I received this comment on one of my recent posts. The George Soros question got me thinking about how interesting the different philosophies are. Soros had an incredible career, but is it possible to replicate his general strategy?

Here is the basic comment from the reader:

Your posts have given me a great deal of information. 

What is your opinion on George Soros’ theory of reflexivity? I was reading Seth Klarman’s Margin of Safety, and it mentioned how in rare times price will actually affect value of the underlying company. This actually made me fearful since then value investing wouldn’t work. One of his examples was a company in financial distress. If (the market) thinks it’s worthless the company will go insolvent because no one wants to buy the stock they’re selling or no one wants to give a loan to the company.

Even if the company is valuable… if the market doesn’t recognize it, management may take the market’s perception to heart and do actions that will eventually bring the market’s perception to reality.

Soros interests me since sometimes price does affect value, and his theory of reflexivity sort of correlates with value investing.

What do you think?

I added some thoughts, but here is my basic response: 

Thanks for the nice words. I appreciate you reading…

Soros built an incredible record. I’ve read his book but find his methods too abstract for my liking. Soros is a philosopher. I get the impression from reading his work that he desires more than anything else to be the smartest man in the room. I’m not trying to disparage him, this is just my opinion I got from reading his writing. I do think he is an incredibly smart guy, and he probably has difficulty explaining his ideas to the everyday person, and that’s probably why his writing comes off like that to me. (read: I’m not smart enough to keep up with his ideas!)

Reflexivity Goes into the Too-Hard Pile

I personally prefer much simpler ideas. Reflexivity is a way to think about the world. It has some merit I think… but it’s very difficult to replicate a method like Soros’. It’s not impossible, but very difficult. It’s an art form.

Plain vanilla value investing has some art as well, but it’s less abstract. It’s far easier to figure out how much a stream of cash flow is worth, or better yet, figure out how much the assets are worth that the company currently has on its balance sheet than trying to figure out the opinions of value that the majority of market participants are going to place on a particular asset class or group of stocks.

Value investing is about figuring out what something is worth and paying a lot less. Soros’ method is more focused on figuring out what other people think, and then trying to predict how they will react.

Keynes Beauty Contest

Keynes talked about the market being a beauty contest where the winner was determined not on beauty alone, but by who the majority of voters thought was most beautiful (or even the next derivative after that!)…

“It is not a case of choosing those [faces] that, to the best of one’s judgment, are really the prettiest, nor even those that average opinion genuinely thinks the prettiest. We have reached the third degree where we devote our intelligences to anticipating what average opinion expects the average opinion to be. And there are some, I believe, who practice the fourth, fifth and higher degrees.” – John Maynard Keynes, General Theory of Employment Interest and Money, 1936

This might be true in the short term, but in the long term, the market is not a “voting machine, it’s a weighing machine”. (Graham is easier for me to grasp than Keynes and Soros.)
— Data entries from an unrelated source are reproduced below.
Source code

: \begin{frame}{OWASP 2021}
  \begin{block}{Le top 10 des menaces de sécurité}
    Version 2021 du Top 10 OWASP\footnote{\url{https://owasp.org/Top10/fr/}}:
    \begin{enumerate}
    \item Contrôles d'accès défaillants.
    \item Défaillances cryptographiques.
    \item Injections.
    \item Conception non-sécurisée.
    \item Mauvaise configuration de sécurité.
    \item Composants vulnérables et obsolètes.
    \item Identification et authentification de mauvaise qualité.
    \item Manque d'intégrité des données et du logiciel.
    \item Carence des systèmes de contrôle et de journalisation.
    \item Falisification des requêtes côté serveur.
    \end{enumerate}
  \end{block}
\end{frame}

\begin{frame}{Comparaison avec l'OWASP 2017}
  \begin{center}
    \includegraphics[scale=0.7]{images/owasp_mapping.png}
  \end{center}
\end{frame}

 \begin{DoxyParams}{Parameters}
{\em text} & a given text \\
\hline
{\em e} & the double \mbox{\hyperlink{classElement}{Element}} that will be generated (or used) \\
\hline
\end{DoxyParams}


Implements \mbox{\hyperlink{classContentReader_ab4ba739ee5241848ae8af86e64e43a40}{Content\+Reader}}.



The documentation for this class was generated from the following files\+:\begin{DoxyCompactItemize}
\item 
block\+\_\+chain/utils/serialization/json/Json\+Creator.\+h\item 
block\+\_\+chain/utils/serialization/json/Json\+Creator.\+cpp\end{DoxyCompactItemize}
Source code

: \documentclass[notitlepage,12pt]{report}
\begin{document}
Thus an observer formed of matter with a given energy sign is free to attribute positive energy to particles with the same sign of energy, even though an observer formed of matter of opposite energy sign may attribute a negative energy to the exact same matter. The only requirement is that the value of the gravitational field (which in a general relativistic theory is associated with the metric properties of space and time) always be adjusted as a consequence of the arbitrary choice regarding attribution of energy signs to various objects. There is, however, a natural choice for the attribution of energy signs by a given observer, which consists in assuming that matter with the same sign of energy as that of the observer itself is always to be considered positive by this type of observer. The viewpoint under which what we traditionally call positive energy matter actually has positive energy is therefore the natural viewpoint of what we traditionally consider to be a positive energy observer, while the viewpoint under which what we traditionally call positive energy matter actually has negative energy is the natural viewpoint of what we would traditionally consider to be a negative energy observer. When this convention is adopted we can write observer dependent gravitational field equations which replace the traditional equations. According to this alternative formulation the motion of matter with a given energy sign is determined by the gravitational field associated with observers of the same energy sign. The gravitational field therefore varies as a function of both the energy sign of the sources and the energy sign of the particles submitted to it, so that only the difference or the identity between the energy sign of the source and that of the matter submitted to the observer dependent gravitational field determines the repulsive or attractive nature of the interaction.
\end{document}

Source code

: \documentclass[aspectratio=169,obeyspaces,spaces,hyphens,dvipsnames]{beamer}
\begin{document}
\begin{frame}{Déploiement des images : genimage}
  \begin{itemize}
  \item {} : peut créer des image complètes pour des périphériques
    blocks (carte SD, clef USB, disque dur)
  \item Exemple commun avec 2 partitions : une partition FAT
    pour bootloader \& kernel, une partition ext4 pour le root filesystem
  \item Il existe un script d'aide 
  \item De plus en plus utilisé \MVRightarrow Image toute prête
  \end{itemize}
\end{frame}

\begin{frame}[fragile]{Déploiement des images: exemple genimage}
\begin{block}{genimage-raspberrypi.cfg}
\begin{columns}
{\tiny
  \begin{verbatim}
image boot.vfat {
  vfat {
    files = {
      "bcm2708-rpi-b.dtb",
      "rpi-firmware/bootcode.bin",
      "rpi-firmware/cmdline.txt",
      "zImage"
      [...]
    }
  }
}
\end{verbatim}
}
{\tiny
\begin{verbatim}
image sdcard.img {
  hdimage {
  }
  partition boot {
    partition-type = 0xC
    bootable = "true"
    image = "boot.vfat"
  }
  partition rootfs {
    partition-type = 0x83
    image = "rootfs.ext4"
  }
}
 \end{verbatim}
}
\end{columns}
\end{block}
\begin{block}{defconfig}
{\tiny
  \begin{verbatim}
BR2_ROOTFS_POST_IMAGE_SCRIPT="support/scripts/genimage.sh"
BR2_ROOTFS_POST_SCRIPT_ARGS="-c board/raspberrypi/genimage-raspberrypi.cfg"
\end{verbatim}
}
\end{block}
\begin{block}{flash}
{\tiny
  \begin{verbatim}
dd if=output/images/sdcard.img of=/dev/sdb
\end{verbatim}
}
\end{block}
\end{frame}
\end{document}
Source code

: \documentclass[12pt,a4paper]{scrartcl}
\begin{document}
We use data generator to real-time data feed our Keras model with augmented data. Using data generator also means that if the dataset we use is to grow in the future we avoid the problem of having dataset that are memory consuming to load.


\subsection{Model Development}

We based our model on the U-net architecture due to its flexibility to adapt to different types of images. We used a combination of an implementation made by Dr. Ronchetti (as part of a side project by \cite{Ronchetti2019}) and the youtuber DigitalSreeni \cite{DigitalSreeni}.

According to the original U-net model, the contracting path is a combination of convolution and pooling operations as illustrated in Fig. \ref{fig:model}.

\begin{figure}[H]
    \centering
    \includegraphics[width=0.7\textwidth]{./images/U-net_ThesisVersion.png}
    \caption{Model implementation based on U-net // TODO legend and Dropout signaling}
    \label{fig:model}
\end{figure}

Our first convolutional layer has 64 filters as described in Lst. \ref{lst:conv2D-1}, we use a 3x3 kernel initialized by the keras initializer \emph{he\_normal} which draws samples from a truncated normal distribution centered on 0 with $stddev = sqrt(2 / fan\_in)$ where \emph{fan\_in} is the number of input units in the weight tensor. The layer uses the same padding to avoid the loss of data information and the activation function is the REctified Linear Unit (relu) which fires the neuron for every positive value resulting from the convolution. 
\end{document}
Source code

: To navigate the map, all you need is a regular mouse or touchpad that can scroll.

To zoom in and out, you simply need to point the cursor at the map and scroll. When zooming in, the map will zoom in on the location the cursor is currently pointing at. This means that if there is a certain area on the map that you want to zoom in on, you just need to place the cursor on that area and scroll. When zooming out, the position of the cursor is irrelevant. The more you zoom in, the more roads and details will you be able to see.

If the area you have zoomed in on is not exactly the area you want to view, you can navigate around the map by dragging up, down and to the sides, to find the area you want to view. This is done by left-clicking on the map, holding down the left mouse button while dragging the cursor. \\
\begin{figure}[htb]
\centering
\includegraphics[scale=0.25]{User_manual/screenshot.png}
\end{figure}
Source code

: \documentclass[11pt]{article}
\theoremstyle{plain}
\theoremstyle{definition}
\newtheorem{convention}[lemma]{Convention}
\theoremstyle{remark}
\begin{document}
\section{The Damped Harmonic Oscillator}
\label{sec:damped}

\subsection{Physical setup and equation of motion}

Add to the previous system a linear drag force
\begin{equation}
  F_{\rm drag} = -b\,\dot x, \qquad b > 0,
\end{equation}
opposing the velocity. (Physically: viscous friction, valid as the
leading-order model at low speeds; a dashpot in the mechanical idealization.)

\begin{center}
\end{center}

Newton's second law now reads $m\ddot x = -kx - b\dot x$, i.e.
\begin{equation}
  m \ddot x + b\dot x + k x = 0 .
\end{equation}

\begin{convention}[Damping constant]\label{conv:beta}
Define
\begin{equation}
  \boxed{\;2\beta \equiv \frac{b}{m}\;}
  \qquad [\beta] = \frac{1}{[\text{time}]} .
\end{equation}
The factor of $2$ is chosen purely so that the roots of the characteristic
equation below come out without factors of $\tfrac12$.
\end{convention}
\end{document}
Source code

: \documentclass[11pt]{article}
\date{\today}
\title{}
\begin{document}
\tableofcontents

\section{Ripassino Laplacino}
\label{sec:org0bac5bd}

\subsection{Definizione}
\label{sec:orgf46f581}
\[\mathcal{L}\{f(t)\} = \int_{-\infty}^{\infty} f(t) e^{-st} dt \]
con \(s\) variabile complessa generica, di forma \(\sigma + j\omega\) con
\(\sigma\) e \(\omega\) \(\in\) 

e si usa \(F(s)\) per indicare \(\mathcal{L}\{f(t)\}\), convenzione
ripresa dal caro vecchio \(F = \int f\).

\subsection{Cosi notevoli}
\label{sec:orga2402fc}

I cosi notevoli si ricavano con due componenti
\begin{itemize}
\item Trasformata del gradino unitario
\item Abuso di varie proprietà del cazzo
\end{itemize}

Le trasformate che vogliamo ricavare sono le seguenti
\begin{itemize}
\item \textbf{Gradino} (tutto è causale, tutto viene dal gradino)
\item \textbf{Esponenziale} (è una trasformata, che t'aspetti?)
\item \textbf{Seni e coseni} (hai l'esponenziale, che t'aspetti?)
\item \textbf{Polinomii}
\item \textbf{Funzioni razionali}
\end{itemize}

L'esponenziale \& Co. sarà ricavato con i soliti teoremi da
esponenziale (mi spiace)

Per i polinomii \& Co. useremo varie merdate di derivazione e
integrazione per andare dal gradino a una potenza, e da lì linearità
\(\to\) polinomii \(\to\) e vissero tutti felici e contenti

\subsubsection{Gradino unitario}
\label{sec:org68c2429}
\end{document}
With No Leverage, the Market’s Opinion Matters Not

Your comments about companies caring about the way people think about them has merit when it comes to leveraged institutions such as financials or other companies with lots of balance sheet risk. These companies could go bankrupt if there was a colossal run on the system (like 2008 or worse), but these events are rare and the way to defend against them is to avoid taking on leverage risk. Companies without debt (or low amounts of debt) don’t have to worry about how the market thinks about them.

So I respect Soros’ results, certainly they are tough to beat… but even tougher to replicate. Buying cheap stocks in the tradition of Schloss or Graham is much easier for an investor like me to replicate. I have the discipline and the emotional mindset to do so, and it doesn’t take a genius to do it.

I usually ask myself these questions when considering a new idea:

  1. Do I understand how the business makes money?
  2. Is it cheap?
  3. What are the insiders doing? Any catalysts?
  4. What are the risks?
  5. What’s the upside?

I try to find easy to understand situations where I can buy assets or earnings cheap. Doing that over and over again over time tends to work very well.

Thanks again for your thoughts. Always fun to consider different ideas. Thanks for reading…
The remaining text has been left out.